Tag Archives: Batman

Alfred!

I’ve always wanted to read a comic book that’s just about Alfred, Batman’s butler. It could be called Alfred. And it wouldn’t have to have anything to do with crime fighting or mysteries. I’m not trying to make Alfred something he’s not. No, it would just be stories about him, taking care of Batman’s mansion, following the exploits of his managerial duties around the house. He’d have to get dinner ready. He’d have to make sure that Batman’s Batman costume was dry-cleaned. You might think that this would be a pretty boring comic book. Right? But it wouldn’t be.

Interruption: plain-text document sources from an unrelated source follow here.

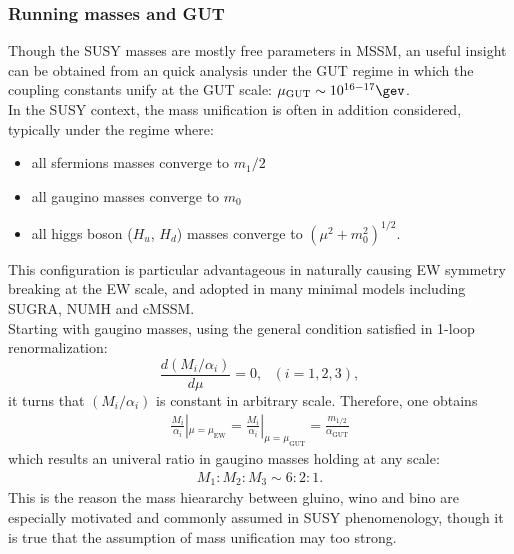 \subsubsection{Running masses and GUT}
Though the SUSY masses are mostly free parameters in MSSM, 
an useful insight can be obtained from an quick analysis under the GUT regime in which the coupling constants unify at the GUT scale: $\mu_{\mathrm{GUT}}\sim 10^{16-17}\gev$. \\

In the SUSY context, the mass unification is often in addition considered, typically under the regime where:
\begin{itemize}
\item all sfermions masses converge to $m_1/2$
\item all gaugino masses converge to $m_0$
\item all higgs boson ($H_u$, $H_d$) masses converge to $(\mu^2+m_0^2)^{1/2}$.
\end{itemize}
This configuration is particular advantageous in naturally causing EW symmetry breaking at the EW scale, and adopted in many minimal models including SUGRA, NUMH and cMSSM. \\

Starting with gaugino masses, using the general condition satisfied in 1-loop renormalization:
$$
\frac{d(M_i/\alpha_i)}{d\mu} = 0, \,\,\,\, (i=1,2,3),
$$
it turns that $(M_i/\alpha_i)$ is constant in arbitrary scale. Therefore, one obtains
\begin{align}
\frac{M_i}{\alpha_i}|_{\mu=\mu_{\mathrm{EW}}}  = \frac{M_i}{\alpha_i}|_{\mu=\mu_{\mathrm{GUT}}} = \frac{m_{1/2}}{\alpha_{\mathrm{GUT}}}
\end{align}
which results an univeral ratio in gaugino masses holding at any scale:
\begin{align}
M_1 : M_2 : M_3 \sim 6:2:1.
\end{align}
This is the reason the mass hieararchy between gluino, wino and bino are especially motivated and commonly assumed in SUSY phenomenology, though it is true that the assumption of mass unification may too strong. \\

Take Batman’s dry-cleaning for example. It sounds super lame, right? Wrong. Where do you think Alfred might take the bat suit to get dry-cleaned? Maybe if I brought a Batman costume to my local dry-cleaner one time, they might think, OK, he went to a costume party, he spent a lot of money getting a really professionally made Batman costume. Great. But what if I started bringing like two or three of them in to get cleaned every week? What if I started bringing them in and they’re all covered in blood and sewer water and poison gas? Don’t you think the dry-cleaning guy would figure it out after a week or two? He’d say to himself, this guy is totally Batman. But wait a second, he’d think, that doesn’t make any sense, because this guy’s all old and British and he has a pencil-thin mustache. So he must be Batman’s dry-cleaner. Let’s call up the Riddler and see how much this information is worth.

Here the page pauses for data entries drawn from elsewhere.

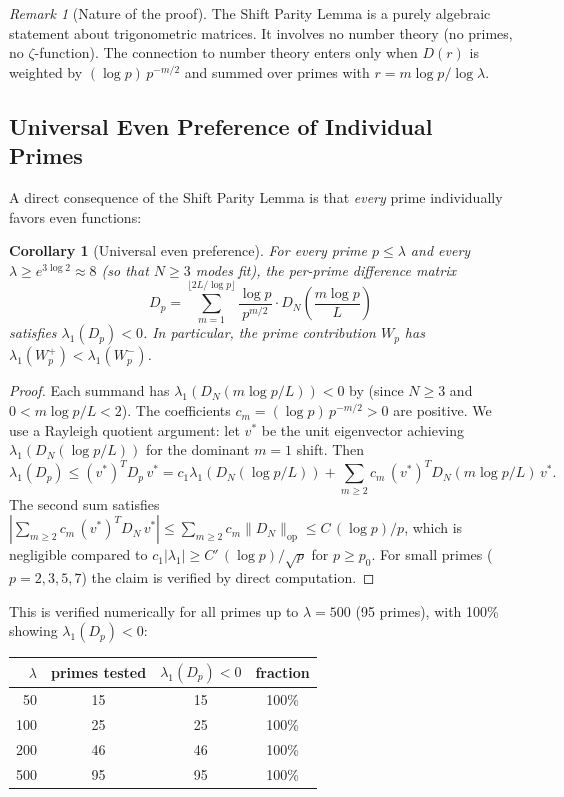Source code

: \documentclass[12pt,a4paper]{article}
\newtheorem{corollary}[theorem]{Corollary}
\theoremstyle{definition}
\theoremstyle{remark}
\newtheorem{remark}[theorem]{Remark}
\begin{document}
\begin{remark}[Nature of the proof]
The Shift Parity Lemma is a purely algebraic statement about trigonometric matrices. It involves no number theory (no primes, no $\zeta$-function). The connection to number theory enters only when $D(r)$ is weighted by $(\log p)\,p^{-m/2}$ and summed over primes with $r = m\log p / \log\lambda$.
\end{remark}

\subsection{Universal Even Preference of Individual Primes}

A direct consequence of the Shift Parity Lemma is that \emph{every} prime individually favors even functions:

\begin{corollary}[Universal even preference]
\label{cor:universal}
For every prime $p \leq \lambda$ and every $\lambda \geq e^{3\log 2} \approx 8$ (so that $N \geq 3$ modes fit), the per-prime difference matrix
\[
  D_p = \sum_{m=1}^{\lfloor 2L/\log p \rfloor} \frac{\log p}{p^{m/2}} \cdot D_N\!\left(\frac{m\log p}{L}\right)
\]
satisfies $\lambda_1(D_p) < 0$. In particular, the prime contribution $W_p$ has $\lambda_1(W_p^+) < \lambda_1(W_p^-)$.
\end{corollary}

\begin{proof}
Each summand has $\lambda_1(D_N(m\log p/L)) < 0$ by  (since $N \geq 3$ and $0 < m\log p/L < 2$). The coefficients $c_m = (\log p)\,p^{-m/2} > 0$ are positive. We use a Rayleigh quotient argument: let $v^*$ be the unit eigenvector achieving $\lambda_1(D_N(\log p/L))$ for the dominant $m = 1$ shift. Then
\[
  \lambda_1(D_p) \leq (v^*)^T D_p\, v^* = c_1 \lambda_1(D_N(\log p/L)) + \sum_{m \geq 2} c_m\, (v^*)^T D_N(m\log p/L)\, v^*.
\]
The second sum satisfies $|\sum_{m \geq 2} c_m\, (v^*)^T D_N\, v^*| \leq \sum_{m \geq 2} c_m \|D_N\|_{\mathrm{op}} \leq C\,(\log p)/p$, which is negligible compared to $c_1 |\lambda_1| \geq C'\,(\log p)/\sqrt{p}$ for $p \geq p_0$. For small primes ($p = 2, 3, 5, 7$) the claim is verified by direct computation.
\end{proof}

This is verified numerically for all primes up to $\lambda = 500$ (95 primes), with 100\% showing $\lambda_1(D_p) < 0$:

\begin{center}
\renewcommand{\arraystretch}{1.15}
\begin{tabular}{r|c|c|c}
$\lambda$ & primes tested & $\lambda_1(D_p) < 0$ & fraction \\\hline
50 & 15 & 15 & 100\% \\
100 & 25 & 25 & 100\% \\
200 & 46 & 46 & 100\% \\
500 & 95 & 95 & 100\%
\end{tabular}
\end{center}
\end{document}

Alfred wouldn’t have any choice but to buy, install, and figure out how to operate his own personal dry-cleaning machine. That’s really not as easy as it sounds. You’re dealing with some serious chemicals. Did you know that they use like formaldehyde and stuff? That’s a carcinogen. Alfred is literally putting his life on the life for the sake of keeping Batman somewhat clean. I think I’ve just written the first three issues right there.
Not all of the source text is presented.